▶ **To do**
Here the job is to transcribe the data exactly while omitting the images.

□ □ □ □

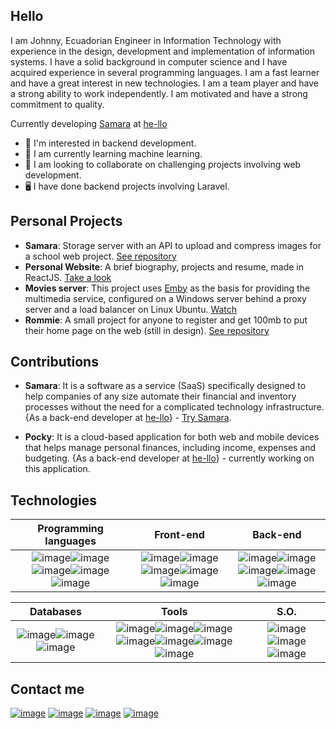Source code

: ## Hello

I am Johnny, Ecuadorian Engineer in Information Technology with experience in the design, development and implementation of information systems. I have a solid background in computer science and I have acquired experience in several programming languages. I am a fast learner and have a great interest in new technologies. I am a team player and have a strong ability to work independently. I am motivated and have a strong commitment to quality.

Currently developing [Samara](https://www.samara.center) at [he-llo](https://www.he-llo.com)

- 👀 I'm interested in backend development.
- 🌱 I am currently learning machine learning.
- 💞️ I am looking to collaborate on challenging projects involving web development.
- 🖥 I have done backend projects involving Laravel.

## Personal Projects

- **Samara**: Storage server with an API to upload and compress images for a school web project. [See repository](https://github.com/sammy2455/amaris-symfony)
- **Personal Website**: A brief biography, projects and resume, made in ReactJS. [Take a look](https://www.sammy2455.com)
- **Movies server**: This project uses [Emby](https://github.com/MediaBrowser/Emby) as the basis for providing the multimedia service, configured on a Windows server behind a proxy server and a load balancer on Linux Ubuntu. [Watch](https://emby.he-llo.com)
- **Rommie**: A small project for anyone to register and get 100mb to put their home page on the web (still in design). [See repository](https://github.com/sammy2455/rommie-backend)

## Contributions
- **Samara**: It is a software as a service (SaaS) specifically designed to help companies of any size automate their financial and inventory processes without the need for a complicated technology infrastructure. {As a back-end developer at [he-llo](https://www.he-llo.com)} - [Try Samara](https://www.samara.center).

- **Pocky**: It is a cloud-based application for both web and mobile devices that helps manage personal finances, including income, expenses and budgeting. {As a back-end developer at [he-llo](https://www.he-llo.com)} - currently working on this application.

## Technologies
|**Programming languages**|**Front-end**|**Back-end**|
|:----:|:----:|:----:|
|![image](https://img.shields.io/badge/C-00599C?style=for-the-badge&logo=c&logoColor=white)![image](https://img.shields.io/badge/C%2B%2B-00599C?style=for-the-badge&logo=c%2B%2B&logoColor=white)![image](https://img.shields.io/badge/JavaScript-323330?style=for-the-badge&logo=javascript&logoColor=F7DF1E)![image](https://img.shields.io/badge/PHP-777BB4?style=for-the-badge&logo=php&logoColor=white)![image](https://img.shields.io/badge/Python-FFD43B?style=for-the-badge&logo=python&logoColor=blue)|![image](https://img.shields.io/badge/HTML5-E34F26?style=for-the-badge&logo=html5&logoColor=white)![image](https://img.shields.io/badge/CSS3-1572B6?style=for-the-badge&logo=css3&logoColor=white)![image](https://img.shields.io/badge/Bootstrap-563D7C?style=for-the-badge&logo=bootstrap&logoColor=white)![image](https://img.shields.io/badge/React-20232A?style=for-the-badge&logo=react&logoColor=61DAFB)![image](https://img.shields.io/badge/next.js-000000?style=for-the-badge&logo=nextdotjs&logoColor=white)|![image](https://img.shields.io/badge/Laravel-FF2D20?style=for-the-badge&logo=laravel&logoColor=white)![image](https://img.shields.io/badge/Express.js-000000?style=for-the-badge&logo=express&logoColor=white)![image](https://img.shields.io/badge/fastapi-109989?style=for-the-badge&logo=FASTAPI&logoColor=white)![image](https://img.shields.io/badge/Composer-885630?style=for-the-badge&logo=Composer&logoColor=white)![image](https://img.shields.io/badge/Docker-2CA5E0?style=for-the-badge&logo=docker&logoColor=white)


|**Databases**|**Tools**|**S.O.**
|:----:|:----:|:----:|
|![image](https://img.shields.io/badge/MySQL-005C84?style=for-the-badge&logo=mysql&logoColor=white)![image](https://img.shields.io/badge/MariaDB-003545?style=for-the-badge&logo=mariadb&logoColor=white)![image](https://img.shields.io/badge/MongoDB-4EA94B?style=for-the-badge&logo=mongodb&logoColor=white)|![image](https://img.shields.io/badge/GIT-E44C30?style=for-the-badge&logo=git&logoColor=white)![image](https://img.shields.io/badge/Notion-000000?style=for-the-badge&logo=notion&logoColor=white)![image](https://img.shields.io/badge/Postman-FF6C37?style=for-the-badge&logo=Postman&logoColor=white)![image](https://img.shields.io/badge/VSCode-0078D4?style=for-the-badge&logo=visual%20studio%20code&logoColor=white)![image](https://img.shields.io/badge/-PHPStorm-181717?style=for-the-badge&logo=phpstorm&logoColor=white)![image](https://img.shields.io/badge/PyCharm-000000.svg?&style=for-the-badge&logo=PyCharm&logoColor=white)![image](https://img.shields.io/badge/IntelliJ_IDEA-000000.svg?style=for-the-badge&logo=intellij-idea&logoColor=white)|![image](https://img.shields.io/badge/Cent%20OS-262577?style=for-the-badge&logo=CentOS&logoColor=white)![image](https://img.shields.io/badge/Ubuntu-E95420?style=for-the-badge&logo=ubuntu&logoColor=white)![image](https://img.shields.io/badge/Windows-0078D6?style=for-the-badge&logo=windows&logoColor=white)


## Contact me
[![image](https://img.shields.io/badge/LinkedIn-0077B5?style=for-the-badge&logo=linkedin&logoColor=white)](https://www.linkedin.com/in/sammy2455/) [![image](https://img.shields.io/badge/Twitter-1DA1F2?style=for-the-badge&logo=twitter&logoColor=white)](https://twitter.com/samii2455) [![image](https://img.shields.io/badge/Instagram-E4405F?style=for-the-badge&logo=instagram&logoColor=white)](https://www.instagram.com/imsammycamaton) [![image](https://img.shields.io/badge/sammy2455-for--the--web-green?logo=&style=for-the-badge)](https://www.sammy2455.com)


<!---
sammy2455/sammy2455 is a ✨ special ✨ repository because its `README.md` (this file) appears on your GitHub profile.
You can click the Preview link to take a look at your changes.
--->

□ □ □ □

▶ **Answer to this problem**
Source code

: ## Hello

I am Johnny, Ecuadorian Engineer in Information Technology with experience in the design, development and implementation of information systems. I have a solid background in computer science and I have acquired experience in several programming languages. I am a fast learner and have a great interest in new technologies. I am a team player and have a strong ability to work independently. I am motivated and have a strong commitment to quality.

Currently developing [Samara](https://www.samara.center) at [he-llo](https://www.he-llo.com)

- 👀 I'm interested in backend development.
- 🌱 I am currently learning machine learning.
- 💞️ I am looking to collaborate on challenging projects involving web development.
- 🖥 I have done backend projects involving Laravel.

## Personal Projects

- **Samara**: Storage server with an API to upload and compress images for a school web project. [See repository](https://github.com/sammy2455/amaris-symfony)
- **Personal Website**: A brief biography, projects and resume, made in ReactJS. [Take a look](https://www.sammy2455.com)
- **Movies server**: This project uses [Emby](https://github.com/MediaBrowser/Emby) as the basis for providing the multimedia service, configured on a Windows server behind a proxy server and a load balancer on Linux Ubuntu. [Watch](https://emby.he-llo.com)
- **Rommie**: A small project for anyone to register and get 100mb to put their home page on the web (still in design). [See repository](https://github.com/sammy2455/rommie-backend)

## Contributions
- **Samara**: It is a software as a service (SaaS) specifically designed to help companies of any size automate their financial and inventory processes without the need for a complicated technology infrastructure. {As a back-end developer at [he-llo](https://www.he-llo.com)} - [Try Samara](https://www.samara.center).

- **Pocky**: It is a cloud-based application for both web and mobile devices that helps manage personal finances, including income, expenses and budgeting. {As a back-end developer at [he-llo](https://www.he-llo.com)} - currently working on this application.

## Technologies
|**Programming languages**|**Front-end**|**Back-end**|
|:----:|:----:|:----:|
|![image](https://img.shields.io/badge/C-00599C?style=for-the-badge&logo=c&logoColor=white)![image](https://img.shields.io/badge/C%2B%2B-00599C?style=for-the-badge&logo=c%2B%2B&logoColor=white)![image](https://img.shields.io/badge/JavaScript-323330?style=for-the-badge&logo=javascript&logoColor=F7DF1E)![image](https://img.shields.io/badge/PHP-777BB4?style=for-the-badge&logo=php&logoColor=white)![image](https://img.shields.io/badge/Python-FFD43B?style=for-the-badge&logo=python&logoColor=blue)|![image](https://img.shields.io/badge/HTML5-E34F26?style=for-the-badge&logo=html5&logoColor=white)![image](https://img.shields.io/badge/CSS3-1572B6?style=for-the-badge&logo=css3&logoColor=white)![image](https://img.shields.io/badge/Bootstrap-563D7C?style=for-the-badge&logo=bootstrap&logoColor=white)![image](https://img.shields.io/badge/React-20232A?style=for-the-badge&logo=react&logoColor=61DAFB)![image](https://img.shields.io/badge/next.js-000000?style=for-the-badge&logo=nextdotjs&logoColor=white)|![image](https://img.shields.io/badge/Laravel-FF2D20?style=for-the-badge&logo=laravel&logoColor=white)![image](https://img.shields.io/badge/Express.js-000000?style=for-the-badge&logo=express&logoColor=white)![image](https://img.shields.io/badge/fastapi-109989?style=for-the-badge&logo=FASTAPI&logoColor=white)![image](https://img.shields.io/badge/Composer-885630?style=for-the-badge&logo=Composer&logoColor=white)![image](https://img.shields.io/badge/Docker-2CA5E0?style=for-the-badge&logo=docker&logoColor=white)


|**Databases**|**Tools**|**S.O.**
|:----:|:----:|:----:|
|![image](https://img.shields.io/badge/MySQL-005C84?style=for-the-badge&logo=mysql&logoColor=white)![image](https://img.shields.io/badge/MariaDB-003545?style=for-the-badge&logo=mariadb&logoColor=white)![image](https://img.shields.io/badge/MongoDB-4EA94B?style=for-the-badge&logo=mongodb&logoColor=white)|![image](https://img.shields.io/badge/GIT-E44C30?style=for-the-badge&logo=git&logoColor=white)![image](https://img.shields.io/badge/Notion-000000?style=for-the-badge&logo=notion&logoColor=white)![image](https://img.shields.io/badge/Postman-FF6C37?style=for-the-badge&logo=Postman&logoColor=white)![image](https://img.shields.io/badge/VSCode-0078D4?style=for-the-badge&logo=visual%20studio%20code&logoColor=white)![image](https://img.shields.io/badge/-PHPStorm-181717?style=for-the-badge&logo=phpstorm&logoColor=white)![image](https://img.shields.io/badge/PyCharm-000000.svg?&style=for-the-badge&logo=PyCharm&logoColor=white)![image](https://img.shields.io/badge/IntelliJ_IDEA-000000.svg?style=for-the-badge&logo=intellij-idea&logoColor=white)|![image](https://img.shields.io/badge/Cent%20OS-262577?style=for-the-badge&logo=CentOS&logoColor=white)![image](https://img.shields.io/badge/Ubuntu-E95420?style=for-the-badge&logo=ubuntu&logoColor=white)![image](https://img.shields.io/badge/Windows-0078D6?style=for-the-badge&logo=windows&logoColor=white)


## Contact me
[![image](https://img.shields.io/badge/LinkedIn-0077B5?style=for-the-badge&logo=linkedin&logoColor=white)](https://www.linkedin.com/in/sammy2455/) [![image](https://img.shields.io/badge/Twitter-1DA1F2?style=for-the-badge&logo=twitter&logoColor=white)](https://twitter.com/samii2455) [![image](https://img.shields.io/badge/Instagram-E4405F?style=for-the-badge&logo=instagram&logoColor=white)](https://www.instagram.com/imsammycamaton) [![image](https://img.shields.io/badge/sammy2455-for--the--web-green?logo=&style=for-the-badge)](https://www.sammy2455.com)


<!---
sammy2455/sammy2455 is a ✨ special ✨ repository because its `README.md` (this file) appears on your GitHub profile.
You can click the Preview link to take a look at your changes.
--->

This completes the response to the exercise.